Telac v Helweh

Case

[2022] VMC 20

7 July 2022


IN THE MAGISTRATES’ COURT OF VICTORIA  

AT MELBOURNE

Case No. L11623871

MICHAEL TELAC

Plaintiff

and

ALI HELWEH

Defendant

---

MAGISTRATE:

J. P. Foster

WHERE HELD:

Melbourne (Online)

DATE OF HEARING:

21, 22, 23, 24, 28 February 2022
1 March 2022
5, 6, 7 April 2022
6 July 2022

DATE OF DECISION:

7 July 2022

CASE MAY BE CITED AS:

Telac v Helweh

MEDIUM NEUTRAL CITATION:

[2022] VMC 20

---

Standing to bring claim - Owner of Vehicle – Bailment

---

APPEARANCES:

COUNSEL SOLICITORS
For the Plaintiff Mr A Strauch John Curtain & Associates Pty. Ltd.
For the Defendant Mr K Oliver William Roberts Lawyers

HIS HONOUR:

BACKGROUND

  1. In this proceeding, the Plaintiff claims:

    a.net loss of the value of his motor vehicle of $33,620 (being the assessed pre-accident value of $41,620 less the salvage sum received of $8,000);

    b.assessment fee incurred of $495.00;

    c.replacement vehicle cost of $58,612.40; and

    d.Stamp Duty and Transfer fees on Net loss of vehicle of $1,796.39.

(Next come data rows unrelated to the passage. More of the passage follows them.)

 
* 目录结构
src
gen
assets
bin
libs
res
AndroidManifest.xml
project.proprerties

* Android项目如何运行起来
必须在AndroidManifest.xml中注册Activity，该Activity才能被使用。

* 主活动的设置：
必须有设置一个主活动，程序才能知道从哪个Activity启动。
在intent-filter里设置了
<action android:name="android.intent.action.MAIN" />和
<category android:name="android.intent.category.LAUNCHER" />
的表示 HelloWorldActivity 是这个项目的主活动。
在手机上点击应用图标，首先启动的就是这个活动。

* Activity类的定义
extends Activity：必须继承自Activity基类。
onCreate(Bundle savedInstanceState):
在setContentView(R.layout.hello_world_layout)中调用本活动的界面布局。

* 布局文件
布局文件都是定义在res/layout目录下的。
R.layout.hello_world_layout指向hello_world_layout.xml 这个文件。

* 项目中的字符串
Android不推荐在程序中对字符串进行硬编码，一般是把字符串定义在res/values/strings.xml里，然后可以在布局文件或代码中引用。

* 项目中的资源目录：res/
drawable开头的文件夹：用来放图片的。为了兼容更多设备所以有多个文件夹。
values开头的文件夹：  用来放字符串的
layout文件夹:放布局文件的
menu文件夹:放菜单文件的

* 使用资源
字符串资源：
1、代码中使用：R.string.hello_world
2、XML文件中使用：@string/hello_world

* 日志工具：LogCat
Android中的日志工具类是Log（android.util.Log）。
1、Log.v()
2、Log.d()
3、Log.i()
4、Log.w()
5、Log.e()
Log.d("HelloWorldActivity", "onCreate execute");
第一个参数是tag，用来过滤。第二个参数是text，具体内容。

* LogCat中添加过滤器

  2. The Defendant says, amongst other things, that:

    a.he does not admit that the Plaintiff is the owner of the vehicle, as alleged in the Statement of Claim;

    b.the vehicle is not an economic write-off. In fact, the vehicle is economical to repair and could have been repaired and back on the road within 5 days;

    c.even if the vehicle was an economic write-off, the Plaintiff is not impecunious. Therefore, the Plaintiff ought to have purchased a replacement vehicle within 30 days; and

    d.even if the Plaintiff was impecunious, the Plaintiff acted unreasonably by disposing of the vehicle to a salvage company with unseemly haste and failed to take basic steps to satisfy the Defendant’s insurer as to the proper basis of the Plaintiff’s claim.

    KEY ISSUES

  3. Various questions arise for determination by the Court.

  4. Firstly, does the Plaintiff have standing to bring these proceedings or otherwise an entitlement to recover loss and damage?

  5. Secondly, was the damaged motor vehicle uneconomical to repair and hence a write off?

  6. Thirdly, if the vehicle was in fact economical to repair, did the Plaintiff nevertheless act reasonably in relying upon the assessment by an independent expert informing him that it was uneconomical to repair and hence a write off?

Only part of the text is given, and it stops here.